Dans ces villages reculés la réalité est toute autre, et pas seulement en cette période. Le Nord et l’Est de Bali sont des régions beaucoup moins touristiques qui ne bénéficient pas de cette manne financière. De nombreux villages, situés dans les montagnes sont peu accessibles. Ils n’ont pas accès à l’eau courante et à l’électricité. Les habitants sont, pour la plupart, ouvriers agricoles, pécheurs ou travailleurs journaliers. Les enfants suivent l’école obligatoire jusqu’à 15 ans puis viennent en aide à leurs parents, bien souvent illettrés. Cet environnement engendre la répétition du cercle vicieux de la pauvreté et de la dépendance. En 2000, Christine Grosso, fondatrice de l’association ANAK Bali, vit cette expérience déroutante au cours d’un voyage d’affaires. En rencontrant un enfant pécheur déscolarisé sur la plage d’Amed, elle prend conscience des très fortes inégalités et de l’extrême pauvreté qui frappent une part très importante de la population balinaise. Elle décide de mettre de côté son rôle de femme d’affaires pour se consacrer pleinement à l’accompagnement des enfants de ces villages reculés.

Plage d’Amed – Mars 2021

En 2003, l’association ANAK Bali voit le jour officiellement avec une reconnaissance d’intérêt général en France. Dès le début, l’association fait de l’accès à l’éducation son cheval de bataille. Si, en Indonésie, l’école est officiellement gratuite, les frais induits sont très importants. Les uniformes sont obligatoires et ne sont pas pris en charge par les écoles, tout comme les fournitures. Autant de dépenses lourdes pour des familles dont la situation financière ne permet pas, bien souvent, de nourrir tous les membres. Rejoindre l’école demande aux enfants plusieurs heures de marche le ventre vide. Face à ces situations, ANAK Bali met en place un système de parrainage qui prend en charge ces dépenses liées à la scolarité et permet aux enfants de bénéficier d’un peu d’argent de poche qu’ils consacrent presqu’exclusivement à l’achat de nourriture et à un peu d’épargne pour les plus âgés. Grâce à ces soutiens financiers, les familles peuvent envoyer leurs enfants à l’école, en se souciant moins des contraintes économiques que cela représente.
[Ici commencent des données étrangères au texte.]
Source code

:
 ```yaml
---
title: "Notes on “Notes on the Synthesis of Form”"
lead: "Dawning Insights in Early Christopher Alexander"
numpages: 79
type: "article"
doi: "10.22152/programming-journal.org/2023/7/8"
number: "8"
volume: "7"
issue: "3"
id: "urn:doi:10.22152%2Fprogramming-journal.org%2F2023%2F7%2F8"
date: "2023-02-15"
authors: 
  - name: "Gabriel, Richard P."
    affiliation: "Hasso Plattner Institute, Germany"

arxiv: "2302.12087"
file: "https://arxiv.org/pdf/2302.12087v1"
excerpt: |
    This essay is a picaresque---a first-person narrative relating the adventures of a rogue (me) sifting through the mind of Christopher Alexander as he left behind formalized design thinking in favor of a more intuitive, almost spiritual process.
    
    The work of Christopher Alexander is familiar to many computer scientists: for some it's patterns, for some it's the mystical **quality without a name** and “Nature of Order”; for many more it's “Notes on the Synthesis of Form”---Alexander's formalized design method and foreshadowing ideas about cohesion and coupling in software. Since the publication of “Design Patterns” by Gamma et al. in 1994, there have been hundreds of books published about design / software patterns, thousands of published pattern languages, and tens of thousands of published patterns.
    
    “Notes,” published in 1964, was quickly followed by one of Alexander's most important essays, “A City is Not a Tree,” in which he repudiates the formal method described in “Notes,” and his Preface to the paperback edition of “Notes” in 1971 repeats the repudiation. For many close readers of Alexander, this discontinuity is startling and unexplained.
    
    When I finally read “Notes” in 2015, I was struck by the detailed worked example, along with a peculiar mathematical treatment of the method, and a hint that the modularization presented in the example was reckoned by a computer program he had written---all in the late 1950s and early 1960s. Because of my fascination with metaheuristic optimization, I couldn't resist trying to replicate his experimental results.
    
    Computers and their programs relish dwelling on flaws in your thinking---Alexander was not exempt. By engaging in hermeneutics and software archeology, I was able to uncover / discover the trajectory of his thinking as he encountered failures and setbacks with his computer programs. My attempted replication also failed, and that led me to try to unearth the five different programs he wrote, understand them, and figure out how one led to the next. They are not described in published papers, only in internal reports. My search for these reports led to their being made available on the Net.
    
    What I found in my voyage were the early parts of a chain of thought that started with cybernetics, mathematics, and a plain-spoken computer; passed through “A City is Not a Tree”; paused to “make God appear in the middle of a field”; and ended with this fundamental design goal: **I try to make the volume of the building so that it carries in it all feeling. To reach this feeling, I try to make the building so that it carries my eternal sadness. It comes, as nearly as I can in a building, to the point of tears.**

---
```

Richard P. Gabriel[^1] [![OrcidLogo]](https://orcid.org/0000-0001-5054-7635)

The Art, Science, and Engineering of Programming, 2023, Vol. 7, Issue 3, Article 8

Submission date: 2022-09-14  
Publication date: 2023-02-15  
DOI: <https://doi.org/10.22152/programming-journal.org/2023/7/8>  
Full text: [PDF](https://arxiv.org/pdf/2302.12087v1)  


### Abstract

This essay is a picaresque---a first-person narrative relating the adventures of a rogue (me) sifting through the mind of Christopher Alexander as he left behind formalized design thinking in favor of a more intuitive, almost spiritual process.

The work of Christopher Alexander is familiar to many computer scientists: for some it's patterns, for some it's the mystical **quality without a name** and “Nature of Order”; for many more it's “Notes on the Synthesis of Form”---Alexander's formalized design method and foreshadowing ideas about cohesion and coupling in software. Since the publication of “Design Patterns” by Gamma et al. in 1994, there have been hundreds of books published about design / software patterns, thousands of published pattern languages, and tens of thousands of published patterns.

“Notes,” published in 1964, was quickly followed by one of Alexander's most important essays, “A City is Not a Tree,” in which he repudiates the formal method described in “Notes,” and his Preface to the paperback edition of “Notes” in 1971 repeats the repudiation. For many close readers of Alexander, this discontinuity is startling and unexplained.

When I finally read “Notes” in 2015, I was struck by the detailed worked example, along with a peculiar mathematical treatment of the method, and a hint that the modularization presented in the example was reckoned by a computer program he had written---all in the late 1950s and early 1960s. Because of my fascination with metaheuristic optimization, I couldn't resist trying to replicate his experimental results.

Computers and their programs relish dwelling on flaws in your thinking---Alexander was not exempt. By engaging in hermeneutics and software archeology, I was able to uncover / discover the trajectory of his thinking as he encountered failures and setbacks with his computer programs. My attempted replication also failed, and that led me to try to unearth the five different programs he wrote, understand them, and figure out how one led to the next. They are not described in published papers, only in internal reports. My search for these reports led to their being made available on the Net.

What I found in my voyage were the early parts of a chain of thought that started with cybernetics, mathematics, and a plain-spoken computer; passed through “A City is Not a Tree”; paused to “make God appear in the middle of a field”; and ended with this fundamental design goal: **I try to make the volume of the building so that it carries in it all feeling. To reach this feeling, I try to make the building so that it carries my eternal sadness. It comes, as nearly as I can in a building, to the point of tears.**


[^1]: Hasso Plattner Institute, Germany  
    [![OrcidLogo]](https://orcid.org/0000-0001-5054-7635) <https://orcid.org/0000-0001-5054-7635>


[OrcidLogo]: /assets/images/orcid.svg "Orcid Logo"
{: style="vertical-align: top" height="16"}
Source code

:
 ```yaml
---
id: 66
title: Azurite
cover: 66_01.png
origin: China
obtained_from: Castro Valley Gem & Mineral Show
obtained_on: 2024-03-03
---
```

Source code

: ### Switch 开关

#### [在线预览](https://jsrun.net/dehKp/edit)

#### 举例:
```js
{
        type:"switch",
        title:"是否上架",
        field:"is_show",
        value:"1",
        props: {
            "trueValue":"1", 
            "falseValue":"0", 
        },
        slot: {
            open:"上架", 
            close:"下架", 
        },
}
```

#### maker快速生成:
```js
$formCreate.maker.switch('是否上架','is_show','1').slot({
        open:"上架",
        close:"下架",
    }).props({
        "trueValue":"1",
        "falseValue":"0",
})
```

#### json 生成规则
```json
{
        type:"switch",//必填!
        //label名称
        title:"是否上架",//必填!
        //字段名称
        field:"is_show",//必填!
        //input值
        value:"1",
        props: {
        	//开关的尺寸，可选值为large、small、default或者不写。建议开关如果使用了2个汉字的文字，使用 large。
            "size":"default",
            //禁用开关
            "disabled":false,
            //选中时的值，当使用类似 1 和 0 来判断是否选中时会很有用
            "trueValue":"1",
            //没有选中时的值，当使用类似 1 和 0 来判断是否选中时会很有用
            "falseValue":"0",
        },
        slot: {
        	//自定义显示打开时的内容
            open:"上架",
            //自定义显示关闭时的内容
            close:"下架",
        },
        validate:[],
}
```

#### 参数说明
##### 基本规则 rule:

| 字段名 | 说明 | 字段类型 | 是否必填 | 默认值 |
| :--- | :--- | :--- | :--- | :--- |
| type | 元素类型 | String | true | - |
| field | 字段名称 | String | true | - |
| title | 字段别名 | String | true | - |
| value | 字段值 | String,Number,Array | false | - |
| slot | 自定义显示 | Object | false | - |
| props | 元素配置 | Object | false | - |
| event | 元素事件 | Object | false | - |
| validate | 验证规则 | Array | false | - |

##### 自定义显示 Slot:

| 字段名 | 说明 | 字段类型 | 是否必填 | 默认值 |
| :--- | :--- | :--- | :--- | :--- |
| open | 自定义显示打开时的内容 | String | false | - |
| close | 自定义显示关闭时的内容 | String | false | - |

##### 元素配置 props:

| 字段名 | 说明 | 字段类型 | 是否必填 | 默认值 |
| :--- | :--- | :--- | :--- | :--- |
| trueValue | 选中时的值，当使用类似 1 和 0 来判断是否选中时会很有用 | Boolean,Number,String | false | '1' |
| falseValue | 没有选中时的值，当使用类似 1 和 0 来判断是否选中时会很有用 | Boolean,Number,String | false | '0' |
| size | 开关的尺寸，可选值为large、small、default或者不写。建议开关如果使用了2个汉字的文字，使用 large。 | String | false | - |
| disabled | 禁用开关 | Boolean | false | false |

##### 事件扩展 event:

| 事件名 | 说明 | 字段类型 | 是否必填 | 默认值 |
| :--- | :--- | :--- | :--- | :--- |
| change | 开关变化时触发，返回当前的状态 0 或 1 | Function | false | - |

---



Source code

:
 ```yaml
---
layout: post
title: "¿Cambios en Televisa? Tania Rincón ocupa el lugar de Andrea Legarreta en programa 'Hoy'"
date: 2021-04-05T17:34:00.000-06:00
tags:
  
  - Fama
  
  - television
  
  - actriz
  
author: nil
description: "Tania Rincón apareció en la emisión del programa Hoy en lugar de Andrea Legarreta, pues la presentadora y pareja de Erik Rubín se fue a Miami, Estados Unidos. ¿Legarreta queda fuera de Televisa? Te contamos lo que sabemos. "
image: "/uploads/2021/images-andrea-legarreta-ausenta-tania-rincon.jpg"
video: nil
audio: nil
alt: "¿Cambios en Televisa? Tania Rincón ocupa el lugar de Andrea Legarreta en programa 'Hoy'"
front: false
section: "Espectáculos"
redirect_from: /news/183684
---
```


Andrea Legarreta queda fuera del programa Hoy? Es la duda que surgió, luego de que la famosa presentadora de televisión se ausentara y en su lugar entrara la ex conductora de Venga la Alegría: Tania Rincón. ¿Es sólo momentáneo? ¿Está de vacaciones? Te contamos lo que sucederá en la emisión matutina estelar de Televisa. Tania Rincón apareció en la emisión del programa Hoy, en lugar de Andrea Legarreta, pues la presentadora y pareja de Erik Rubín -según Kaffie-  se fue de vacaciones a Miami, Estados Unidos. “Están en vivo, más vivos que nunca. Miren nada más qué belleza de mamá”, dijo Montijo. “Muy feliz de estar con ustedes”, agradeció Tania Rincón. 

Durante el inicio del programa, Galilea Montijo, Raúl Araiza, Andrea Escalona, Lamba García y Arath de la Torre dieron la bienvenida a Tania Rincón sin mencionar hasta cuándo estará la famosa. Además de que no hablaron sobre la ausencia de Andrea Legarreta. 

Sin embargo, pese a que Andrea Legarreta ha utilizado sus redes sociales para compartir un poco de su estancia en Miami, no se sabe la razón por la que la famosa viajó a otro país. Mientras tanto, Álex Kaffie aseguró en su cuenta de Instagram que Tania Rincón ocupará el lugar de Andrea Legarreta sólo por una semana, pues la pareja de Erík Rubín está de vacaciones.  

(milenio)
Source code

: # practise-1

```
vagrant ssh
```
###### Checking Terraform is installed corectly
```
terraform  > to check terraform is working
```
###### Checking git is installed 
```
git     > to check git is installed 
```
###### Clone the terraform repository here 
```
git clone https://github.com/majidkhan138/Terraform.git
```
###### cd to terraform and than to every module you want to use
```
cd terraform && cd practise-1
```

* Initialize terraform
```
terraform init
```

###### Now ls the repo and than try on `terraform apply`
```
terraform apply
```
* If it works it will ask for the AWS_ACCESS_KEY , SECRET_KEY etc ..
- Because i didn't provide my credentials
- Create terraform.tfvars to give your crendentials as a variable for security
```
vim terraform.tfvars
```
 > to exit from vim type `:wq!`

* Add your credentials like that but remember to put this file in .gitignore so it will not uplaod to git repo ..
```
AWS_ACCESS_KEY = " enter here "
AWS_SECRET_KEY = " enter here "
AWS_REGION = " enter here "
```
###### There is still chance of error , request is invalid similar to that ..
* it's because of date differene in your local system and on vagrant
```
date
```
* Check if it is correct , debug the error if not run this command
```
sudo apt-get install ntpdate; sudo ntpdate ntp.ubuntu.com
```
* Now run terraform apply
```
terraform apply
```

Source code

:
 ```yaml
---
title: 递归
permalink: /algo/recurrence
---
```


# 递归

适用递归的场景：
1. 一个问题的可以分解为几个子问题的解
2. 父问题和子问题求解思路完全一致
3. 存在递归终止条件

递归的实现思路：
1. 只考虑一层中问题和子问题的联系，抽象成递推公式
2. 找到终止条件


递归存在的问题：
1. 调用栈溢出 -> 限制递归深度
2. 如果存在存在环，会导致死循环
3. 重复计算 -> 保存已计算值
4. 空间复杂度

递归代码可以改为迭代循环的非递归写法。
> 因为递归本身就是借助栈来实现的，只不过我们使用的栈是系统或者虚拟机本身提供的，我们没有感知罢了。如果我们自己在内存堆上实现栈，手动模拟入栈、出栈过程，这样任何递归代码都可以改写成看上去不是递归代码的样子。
Distribution avec ANAK Bali Association – Mars 2021

Dès le début de cette aventure humaine et humanitaire, Christine Grosso a impliqué les balinais dans toutes les prises de décisions. Ils sont les responsables des bonnes relations entre les familles, les villages et les équipes d’ANAK Bali. Leur travail de terrain est primordial pour la détection des familles dans le besoin, le suivi et l’accompagnement des enfants parrainés dans le respect des traditions ancestrales de l’île des dieux. Si les parrains et marraines, adhérents et partenaires français et européens apportent les ressources financières, les équipes balinaises garantissent la bonne affectation des fonds en fonction des besoins évalués et des projets. Sans cet équilibre, la recherche absolue du qualitatif plus que du quantitatif ne pourrait être atteinte.

L’objectif d’ANAK Bali est de permettre à chaque enfant d’accéder à la connaissance et au savoir pour développer son autonomie et son indépendance, être en mesure de choisir sa vie librement et ainsi de réaliser ses rêves. Cet engagement suppose un accompagnement total, tant sur le plan scolaire qu’extra-scolaire. ANAK Bali met ainsi en place des cours d’informatique, de danse balinaise, d’anglais et de français pour développer les compétences des enfants. L’association œuvre pour déceler les talents individuels pour les mettre en lumière et les transformer en force. Cet accompagnement dans l’orientation des jeunes est une part très importante de la mission que s’est donnée l’association.

Accompagnement des enfants – Mars 2021

Pour maintenir un lien privilégié avec les enfants, les équipes d’ANAK Bali organisent une fois par mois une distribution. C’est l’occasion de remettre l’argent de poche aux enfants, de discuter avec les coordinateurs locaux, d’échanger sur d’éventuels problèmes et de trouver des solutions. Les enfants reçoivent les lettres et cadeaux de leurs parrains et marraines, retrouvent leurs amis. En cette période de pandémie durant laquelle l’école est à la maison, les enfants apprécient particulièrement cette respiration, loin des tracas du quotidien. Les équipes en profite également pour remotiver les enfants, leur réexpliquer certaines consignes et les encourager à continuer avec assiduité leur scolarité. La distribution est aussi le moment choisi pour intégrer de nouveaux enfants parrainés par l’association. C’est un événement émouvant au cours duquel le jeune se présente et reçoit le t-shirt d’ANAK Bali qui symbolise son appartenance à cette grande famille.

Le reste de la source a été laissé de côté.